— What the task requires —
Exclude the images and transcribe the entries below precisely.

════════════════

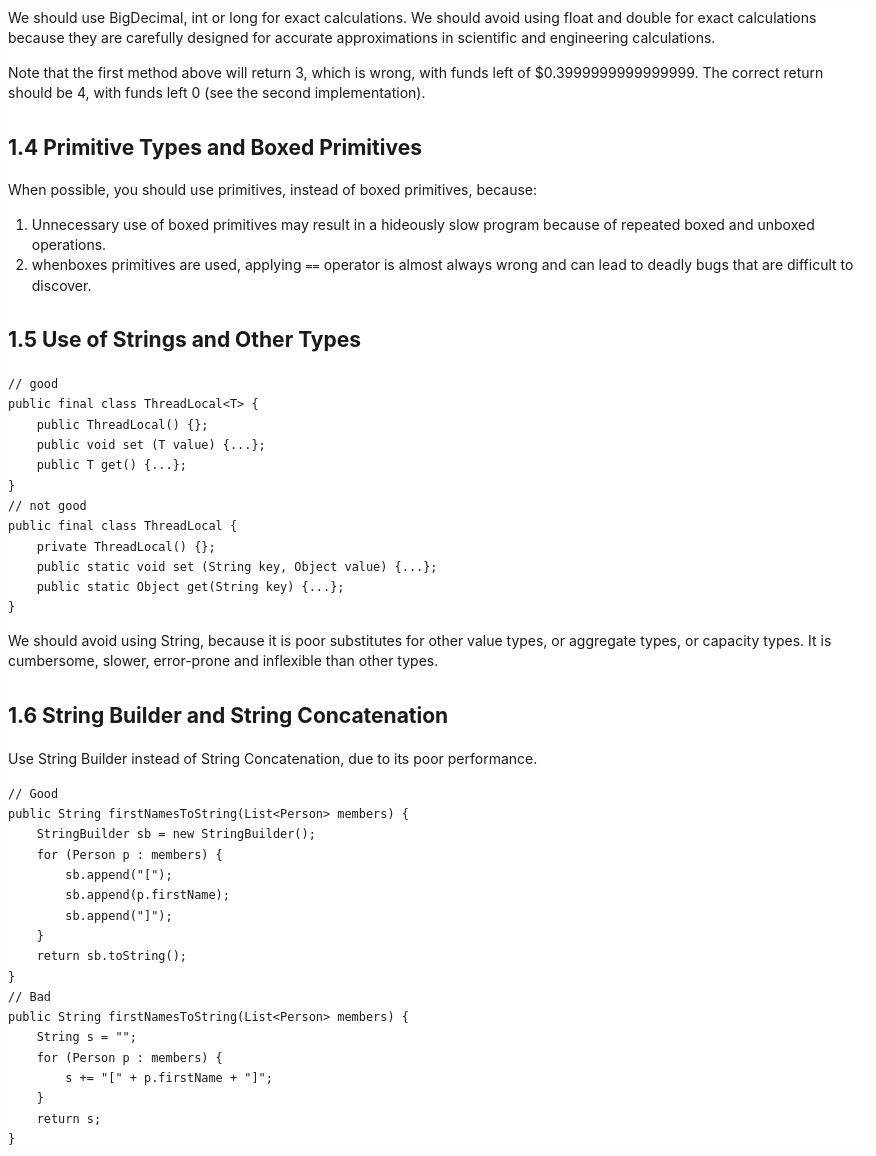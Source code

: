 We should use BigDecimal, int or long for exact calculations. We should avoid using float and double for exact calculations because they are carefully designed for accurate approximations in scientific and engineering calculations. 

Note that the first method above will return 3, which is wrong, with funds left of $0.3999999999999999. The correct return should be 4, with funds left 0 (see the second implementation).

## 1.4 Primitive Types and Boxed Primitives 

When possible, you should use primitives, instead of boxed primitives, because: 

1. Unnecessary use of boxed primitives may result in a hideously slow program because of repeated boxed and unboxed operations. 
2. whenboxes primitives are used, applying `==` operator is almost always wrong and can lead to deadly bugs that are difficult to discover. 


## 1.5 Use of Strings and Other Types 

    // good
    public final class ThreadLocal<T> {
        public ThreadLocal() {};
        public void set (T value) {...};
        public T get() {...};
    }
    // not good 
    public final class ThreadLocal {
        private ThreadLocal() {};
        public static void set (String key, Object value) {...};
        public static Object get(String key) {...};
    }

We should avoid using String, because it is poor substitutes for other value types, or aggregate types, or capacity types. It is cumbersome, slower, error-prone and inflexible than other types. 

## 1.6 String Builder and String Concatenation 

Use String Builder instead of String Concatenation, due to its poor performance. 

    // Good 
    public String firstNamesToString(List<Person> members) {
        StringBuilder sb = new StringBuilder();
        for (Person p : members) {
            sb.append("[");
            sb.append(p.firstName);
            sb.append("]");
        }
        return sb.toString();
    }
    // Bad 
    public String firstNamesToString(List<Person> members) {
        String s = "";
        for (Person p : members) {
            s += "[" + p.firstName + "]";
        }
        return s;
    }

════════════════

— Written answer —
Source code

: We should use BigDecimal, int or long for exact calculations. We should avoid using float and double for exact calculations because they are carefully designed for accurate approximations in scientific and engineering calculations. 

Note that the first method above will return 3, which is wrong, with funds left of $0.3999999999999999. The correct return should be 4, with funds left 0 (see the second implementation).

## 1.4 Primitive Types and Boxed Primitives 

When possible, you should use primitives, instead of boxed primitives, because: 

1. Unnecessary use of boxed primitives may result in a hideously slow program because of repeated boxed and unboxed operations. 
2. whenboxes primitives are used, applying `==` operator is almost always wrong and can lead to deadly bugs that are difficult to discover. 


## 1.5 Use of Strings and Other Types 

    // good
    public final class ThreadLocal<T> {
        public ThreadLocal() {};
        public void set (T value) {...};
        public T get() {...};
    }
    // not good 
    public final class ThreadLocal {
        private ThreadLocal() {};
        public static void set (String key, Object value) {...};
        public static Object get(String key) {...};
    }

We should avoid using String, because it is poor substitutes for other value types, or aggregate types, or capacity types. It is cumbersome, slower, error-prone and inflexible than other types. 

## 1.6 String Builder and String Concatenation 

Use String Builder instead of String Concatenation, due to its poor performance. 

    // Good 
    public String firstNamesToString(List<Person> members) {
        StringBuilder sb = new StringBuilder();
        for (Person p : members) {
            sb.append("[");
            sb.append(p.firstName);
            sb.append("]");
        }
        return sb.toString();
    }
    // Bad 
    public String firstNamesToString(List<Person> members) {
        String s = "";
        for (Person p : members) {
            s += "[" + p.firstName + "]";
        }
        return s;
    }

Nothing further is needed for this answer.